(Dataset records)
● ● ● ●
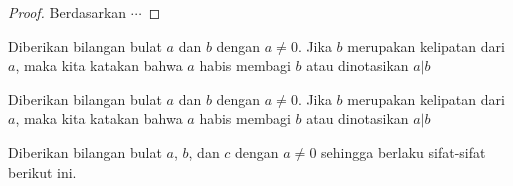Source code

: \begin{proof}
	Berdasarkan $\cdots$
\end{proof}

\begin{definition}
	Diberikan bilangan bulat $a$ dan $b$ dengan $a \neq 0$. Jika $b$ merupakan kelipatan dari $a$, maka kita katakan bahwa  $a$ habis membagi $b$ atau dinotasikan $a|b$
\end{definition}

\begin{example}
	Diberikan bilangan bulat $a$ dan $b$ dengan $a \neq 0$. Jika $b$ merupakan kelipatan dari $a$, maka kita katakan bahwa  $a$ habis membagi $b$ atau dinotasikan $a|b$
\end{example}

\begin{theorem}
	Diberikan bilangan bulat  $a$, $b$, dan $c$ dengan $a \neq 0$ sehingga berlaku sifat-sifat berikut ini.
\end{theorem}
● ● ● ●
- [Task to carry out]:
Quote all the lines above exactly as given. Do not include the pictures.

- [Answer space]:
Source code

: \begin{proof}
	Berdasarkan $\cdots$
\end{proof}

\begin{definition}
	Diberikan bilangan bulat $a$ dan $b$ dengan $a \neq 0$. Jika $b$ merupakan kelipatan dari $a$, maka kita katakan bahwa  $a$ habis membagi $b$ atau dinotasikan $a|b$
\end{definition}

\begin{example}
	Diberikan bilangan bulat $a$ dan $b$ dengan $a \neq 0$. Jika $b$ merupakan kelipatan dari $a$, maka kita katakan bahwa  $a$ habis membagi $b$ atau dinotasikan $a|b$
\end{example}

\begin{theorem}
	Diberikan bilangan bulat  $a$, $b$, dan $c$ dengan $a \neq 0$ sehingga berlaku sifat-sifat berikut ini.
\end{theorem}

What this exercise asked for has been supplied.